● WHAT NEEDS TO BE DONE: This exercise calls for the line with "Larger divergences are", the line with "a point measurement", and all lines between them in the material below, output exactly and with no other lines.
────────────────────────────────────────
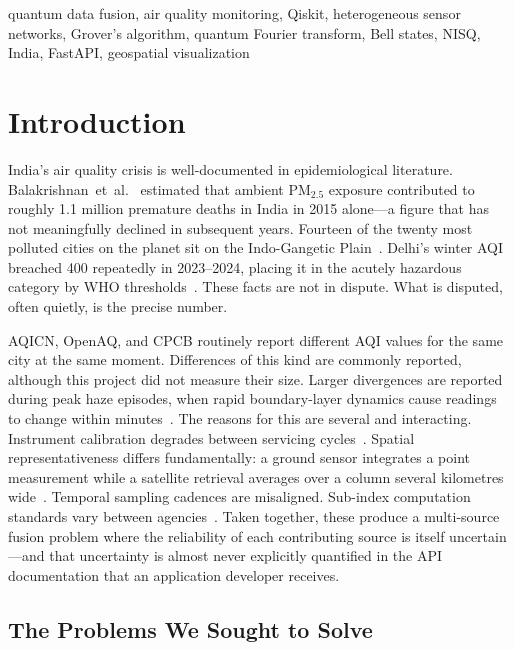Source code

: \documentclass[conference]{IEEEtran}
\begin{document}
\begin{IEEEkeywords}
quantum data fusion, air quality monitoring, Qiskit, heterogeneous
sensor networks, Grover's algorithm, quantum Fourier transform,
Bell states, NISQ, India, FastAPI, geospatial visualization
\end{IEEEkeywords}


\section{Introduction}\label{sec:intro}

India's air quality crisis is well-documented in epidemiological
literature. Balakrishnan~et~al.~\cite{balakrishnan2019impact}
estimated that ambient PM$_{2.5}$ exposure contributed to roughly 1.1
million premature deaths in India in 2015 alone---a figure that has not
meaningfully declined in subsequent years.
Fourteen of the twenty most polluted cities on the planet sit on the
Indo-Gangetic Plain~\cite{who2021global}.
Delhi's winter AQI breached 400 repeatedly in 2023--2024, placing it in
the acutely hazardous category by WHO thresholds~\cite{who2021global}.
These facts are not in dispute.
What is disputed, often quietly, is the precise number.

AQICN, OpenAQ, and CPCB routinely report different AQI values for the
same city at the same moment.
Differences of this kind are commonly reported, although this project did
not measure their size.
Larger divergences are reported during peak haze episodes, when
rapid boundary-layer dynamics cause readings to change within
minutes~\cite{kumar2015rise}.
The reasons for this are several and interacting.
Instrument calibration degrades between servicing cycles~\cite{snyder2013changing}.
Spatial representativeness differs fundamentally: a ground sensor integrates
a point measurement while a satellite retrieval averages over a column several
kilometres wide~\cite{hammer2020global}.
Temporal sampling cadences are misaligned.
Sub-index computation standards vary between agencies~\cite{cpcb2014}.
Taken together, these produce a multi-source fusion problem where the
reliability of each contributing source is itself uncertain---and
that uncertainty is almost never explicitly quantified in the API
documentation that an application developer receives.

\subsection{The Problems We Sought to Solve}
\end{document}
────────────────────────────────────────
● EXERCISE RESPONSE:
Larger divergences are reported during peak haze episodes, when
rapid boundary-layer dynamics cause readings to change within
minutes~\cite{kumar2015rise}.
The reasons for this are several and interacting.
Instrument calibration degrades between servicing cycles~\cite{snyder2013changing}.
Spatial representativeness differs fundamentally: a ground sensor integrates
a point measurement while a satellite retrieval averages over a column several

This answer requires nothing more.